La procédure d’adoption de la loi ouvrant l’adoption aux personnes de même sexe se poursuit. Après le vote à la Chambre le 1er décembre 2005, le Sénat a usé de son droit d’évocation. Le délai initial de 60 jours pour l’examen au Sénat a été prolongé de 30 jours supplémentaires. Une nouvelle étape a été franchie le 7 mars. La Commission de la Justice a en effet adopté le texte de la Chambre par 9 voix contre 8, repoussant ainsi des amendements qui auraient affaibli le texte, voire l’auraient purement rejeté.

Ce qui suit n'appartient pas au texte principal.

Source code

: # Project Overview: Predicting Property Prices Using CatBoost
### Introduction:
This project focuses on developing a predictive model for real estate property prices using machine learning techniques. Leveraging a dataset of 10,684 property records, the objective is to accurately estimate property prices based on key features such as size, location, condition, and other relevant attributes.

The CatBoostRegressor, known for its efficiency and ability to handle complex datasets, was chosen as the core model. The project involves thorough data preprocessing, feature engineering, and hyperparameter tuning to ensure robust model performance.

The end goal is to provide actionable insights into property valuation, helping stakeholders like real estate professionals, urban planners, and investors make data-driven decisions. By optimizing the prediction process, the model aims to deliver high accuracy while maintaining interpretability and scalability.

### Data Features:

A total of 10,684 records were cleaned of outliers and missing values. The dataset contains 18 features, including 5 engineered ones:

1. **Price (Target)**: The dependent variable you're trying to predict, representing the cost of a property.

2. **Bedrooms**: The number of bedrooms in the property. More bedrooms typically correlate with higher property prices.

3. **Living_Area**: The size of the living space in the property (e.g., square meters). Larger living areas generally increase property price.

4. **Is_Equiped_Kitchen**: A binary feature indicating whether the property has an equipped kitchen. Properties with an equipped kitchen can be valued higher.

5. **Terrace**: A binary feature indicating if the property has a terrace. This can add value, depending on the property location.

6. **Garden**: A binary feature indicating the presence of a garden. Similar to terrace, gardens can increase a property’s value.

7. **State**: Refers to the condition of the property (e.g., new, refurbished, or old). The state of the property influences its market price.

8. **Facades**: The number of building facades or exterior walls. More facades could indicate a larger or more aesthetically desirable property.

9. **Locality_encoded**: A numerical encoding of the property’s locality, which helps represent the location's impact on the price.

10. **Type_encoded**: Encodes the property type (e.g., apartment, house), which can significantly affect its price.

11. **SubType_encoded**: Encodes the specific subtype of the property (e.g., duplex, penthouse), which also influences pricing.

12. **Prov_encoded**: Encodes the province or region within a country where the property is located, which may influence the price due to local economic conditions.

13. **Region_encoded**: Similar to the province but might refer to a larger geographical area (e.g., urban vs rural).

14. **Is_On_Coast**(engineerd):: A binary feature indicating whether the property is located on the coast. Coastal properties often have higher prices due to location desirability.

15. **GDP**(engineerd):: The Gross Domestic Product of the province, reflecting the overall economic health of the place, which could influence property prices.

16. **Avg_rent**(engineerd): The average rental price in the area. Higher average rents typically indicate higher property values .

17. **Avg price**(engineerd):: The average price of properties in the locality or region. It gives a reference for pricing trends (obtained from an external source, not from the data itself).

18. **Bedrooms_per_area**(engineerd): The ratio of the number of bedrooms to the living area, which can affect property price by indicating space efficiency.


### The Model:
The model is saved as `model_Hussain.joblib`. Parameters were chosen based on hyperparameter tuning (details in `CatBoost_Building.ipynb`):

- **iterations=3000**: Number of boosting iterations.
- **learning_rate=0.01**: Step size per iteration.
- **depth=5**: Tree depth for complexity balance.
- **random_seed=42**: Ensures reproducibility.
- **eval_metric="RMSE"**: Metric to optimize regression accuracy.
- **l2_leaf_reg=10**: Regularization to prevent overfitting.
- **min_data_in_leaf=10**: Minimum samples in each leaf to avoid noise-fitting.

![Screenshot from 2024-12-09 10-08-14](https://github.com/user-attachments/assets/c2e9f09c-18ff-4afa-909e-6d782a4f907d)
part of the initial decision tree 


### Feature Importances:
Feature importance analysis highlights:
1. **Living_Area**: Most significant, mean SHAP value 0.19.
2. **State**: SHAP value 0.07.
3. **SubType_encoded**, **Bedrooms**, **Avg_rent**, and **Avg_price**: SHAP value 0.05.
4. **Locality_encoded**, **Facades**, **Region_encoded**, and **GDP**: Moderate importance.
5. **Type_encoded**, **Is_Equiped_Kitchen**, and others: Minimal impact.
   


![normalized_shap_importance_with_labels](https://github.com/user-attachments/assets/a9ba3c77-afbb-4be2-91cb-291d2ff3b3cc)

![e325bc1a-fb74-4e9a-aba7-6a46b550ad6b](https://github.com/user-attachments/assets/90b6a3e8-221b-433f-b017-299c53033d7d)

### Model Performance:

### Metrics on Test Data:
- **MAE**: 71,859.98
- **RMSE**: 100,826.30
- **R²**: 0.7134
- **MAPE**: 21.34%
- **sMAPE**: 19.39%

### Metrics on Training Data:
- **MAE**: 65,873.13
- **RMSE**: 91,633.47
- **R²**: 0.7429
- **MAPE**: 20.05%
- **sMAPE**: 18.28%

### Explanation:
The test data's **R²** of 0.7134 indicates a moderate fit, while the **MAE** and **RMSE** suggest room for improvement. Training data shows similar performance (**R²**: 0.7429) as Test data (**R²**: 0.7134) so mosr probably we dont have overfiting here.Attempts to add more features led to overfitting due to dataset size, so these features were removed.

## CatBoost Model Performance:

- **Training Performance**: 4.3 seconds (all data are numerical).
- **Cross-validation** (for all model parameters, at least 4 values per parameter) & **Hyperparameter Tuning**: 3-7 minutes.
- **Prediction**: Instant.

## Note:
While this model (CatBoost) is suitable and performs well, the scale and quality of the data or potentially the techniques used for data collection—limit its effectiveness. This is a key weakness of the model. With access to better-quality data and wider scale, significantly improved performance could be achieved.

Reste au Sénat à se prononcer en assemblée plénière. Ce vote devrait intervenir le 20 avril. Il faut savoir que si le projet de loi adopté par la Chambre est voté tel quel par le Sénat, le texte est définitivement adopté et soumis à la sanction royale. Par contre, s’il est modifié d’une quel- conque manière, la Chambre doit voter à nouveau. Au minimum, cela entraînerait un nouveau retard, ce qui n’est pas sans risque à l’approche d’une période électorale.

Il apparaît clairement que certains mouvements politiques tentent de jouer cette course contre la montre pour empêcher le texte d’être voté sous cette législature et obliger de reprendre tout à zéro. Passons sur cette initiative assez ridicule de deux sénateurs MR (Jean-Marie Cheffert, particulièrement acharné contre le projet, et Jihane Annane) de soumettre le sujet à un référendum national, politiquement contraignant. La Commission de la Justice l’a rejetée.

Plus sérieuse est la volonté d’un ensemble de sénateurs de déposer un amendement en séance plénière qui exclu- rait du projet de loi l’accès à l’adoption internationale. Même si l’intention évidente est d’obliger la Chambre à réexaminer le texte et d’offrir une nouvelle opportunité d’évocation au Sénat pour bloquer l’adoption de la loi, les arguments méritent d’être examinés. On retiendra en gros que, selon eux, il ne faut pas laisser croire aux homosexuels qu’ ils pourront adopter des enfants d’origine étrangère car la plupart des pays “donateurs” s’y opposent. Mais aussi, cette disposition nuirait à la confiance des ces pays vis-à-vis de la Belgique et aurait des répercussions négatives sur les adoptions par les hétérosexuels.

Ces arguments sont dérisoires. D’une part nous savons bien qu’il ne faut effectivement pas se faire beaucoup d’illusions sur la possibilité pour des couples homosexuels d’adopter des enfants étrangers, du moins pour l’instant. La loi ne changera pas du jour au lendemain les garanties exigées par les pays d’origine des enfants. Mais il est important qu’au niveau belge notre législation soit ouverte à des évolutions futures, ou que les organismes d’adoption puissent progressivement se tourner vers d’autres pays plus ouverts. De plus, l’argument de la réaction d’autres États pour bloquer une avancée dans notre pays est un comble. Comment justifier de laisser subsister une discrimination en Droit belge sous prétexte que cela serait fort apprécié en Chine, en Bolivie ou au Mali ? Ces sénateurs ont une étrange conception de la souveraineté nationale qu’ils sont pourtant censés incarner.

Quant à une possible réaction de rétorsion elle est purement fantaisiste dans la mesure où un État ne recourt à l’adoption de ses ressortissants que dans des situations de nécessité absolue, privilégiant d’abord, et c’est heureux, toute autre solution à l’intérieur de son propre pays. Dès lors qu’ils auront les garanties suffisantes, l’adoption par des couples hétérosexuels ne sera pas remise en question. Dans les faits, certains pays s’opposent déjà aux adoptants isolés pour cette raison, sans que cela ne freine l’adoption par des couples hétérosexuels.